• Material provided:
=== Begin Enclosure ===
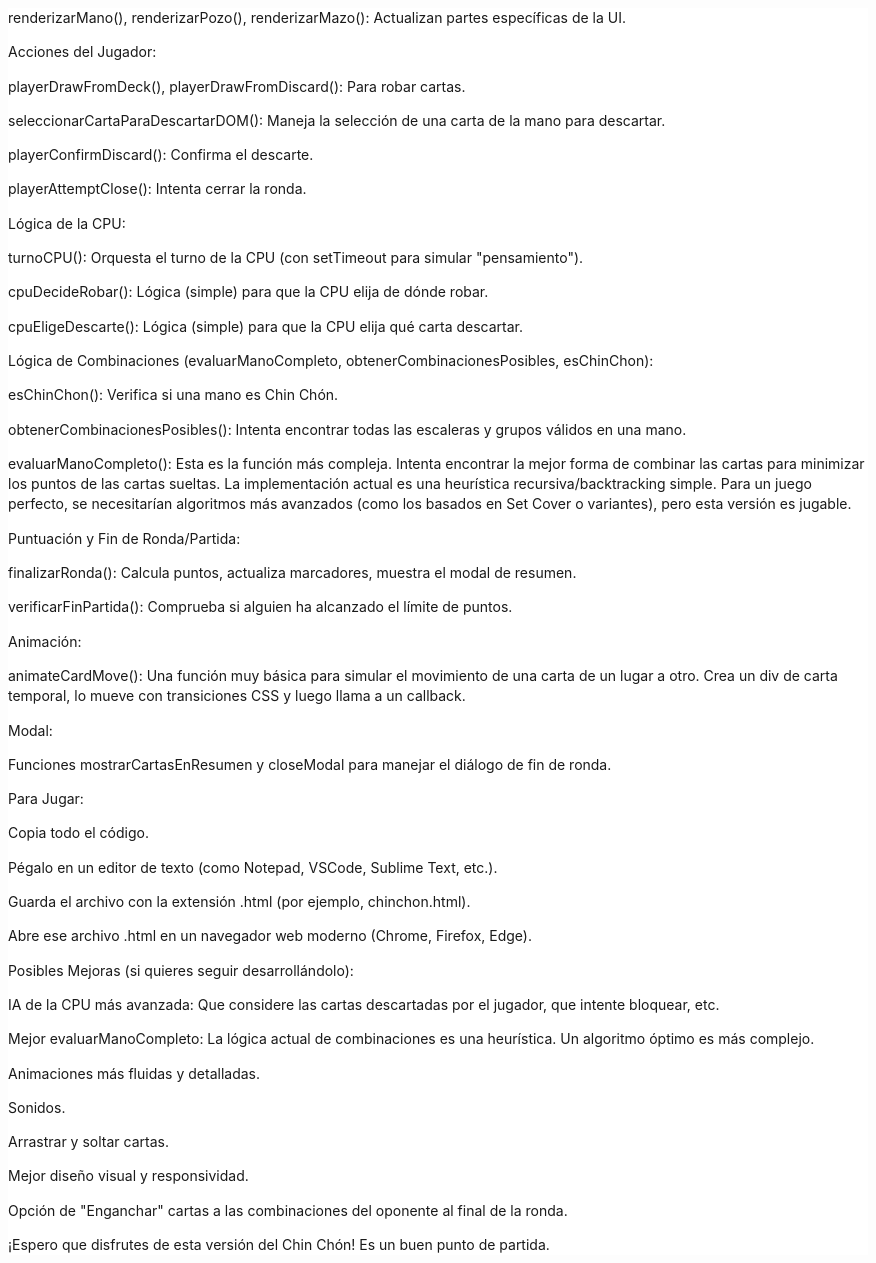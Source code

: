 renderizarMano(), renderizarPozo(), renderizarMazo(): Actualizan partes específicas de la UI.

Acciones del Jugador:

playerDrawFromDeck(), playerDrawFromDiscard(): Para robar cartas.

seleccionarCartaParaDescartarDOM(): Maneja la selección de una carta de la mano para descartar.

playerConfirmDiscard(): Confirma el descarte.

playerAttemptClose(): Intenta cerrar la ronda.

Lógica de la CPU:

turnoCPU(): Orquesta el turno de la CPU (con setTimeout para simular "pensamiento").

cpuDecideRobar(): Lógica (simple) para que la CPU elija de dónde robar.

cpuEligeDescarte(): Lógica (simple) para que la CPU elija qué carta descartar.

Lógica de Combinaciones (evaluarManoCompleto, obtenerCombinacionesPosibles, esChinChon):

esChinChon(): Verifica si una mano es Chin Chón.

obtenerCombinacionesPosibles(): Intenta encontrar todas las escaleras y grupos válidos en una mano.

evaluarManoCompleto(): Esta es la función más compleja. Intenta encontrar la mejor forma de combinar las cartas para minimizar los puntos de las cartas sueltas. La implementación actual es una heurística recursiva/backtracking simple. Para un juego perfecto, se necesitarían algoritmos más avanzados (como los basados en Set Cover o variantes), pero esta versión es jugable.

Puntuación y Fin de Ronda/Partida:

finalizarRonda(): Calcula puntos, actualiza marcadores, muestra el modal de resumen.

verificarFinPartida(): Comprueba si alguien ha alcanzado el límite de puntos.

Animación:

animateCardMove(): Una función muy básica para simular el movimiento de una carta de un lugar a otro. Crea un div de carta temporal, lo mueve con transiciones CSS y luego llama a un callback.

Modal:

Funciones mostrarCartasEnResumen y closeModal para manejar el diálogo de fin de ronda.

Para Jugar:

Copia todo el código.

Pégalo en un editor de texto (como Notepad, VSCode, Sublime Text, etc.).

Guarda el archivo con la extensión .html (por ejemplo, chinchon.html).

Abre ese archivo .html en un navegador web moderno (Chrome, Firefox, Edge).

Posibles Mejoras (si quieres seguir desarrollándolo):

IA de la CPU más avanzada: Que considere las cartas descartadas por el jugador, que intente bloquear, etc.

Mejor evaluarManoCompleto: La lógica actual de combinaciones es una heurística. Un algoritmo óptimo es más complejo.

Animaciones más fluidas y detalladas.

Sonidos.

Arrastrar y soltar cartas.

Mejor diseño visual y responsividad.

Opción de "Enganchar" cartas a las combinaciones del oponente al final de la ronda.

¡Espero que disfrutes de esta versión del Chin Chón! Es un buen punto de partida.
=== End Enclosure ===
• Task objective: Print exactly the lines above, between the one holding "Posibles Mejoras (si" and the one holding "de la ronda.", inclusive, and nothing besides.

• Answer space:
Posibles Mejoras (si quieres seguir desarrollándolo):

IA de la CPU más avanzada: Que considere las cartas descartadas por el jugador, que intente bloquear, etc.

Mejor evaluarManoCompleto: La lógica actual de combinaciones es una heurística. Un algoritmo óptimo es más complejo.

Animaciones más fluidas y detalladas.

Sonidos.

Arrastrar y soltar cartas.

Mejor diseño visual y responsividad.

Opción de "Enganchar" cartas a las combinaciones del oponente al final de la ronda.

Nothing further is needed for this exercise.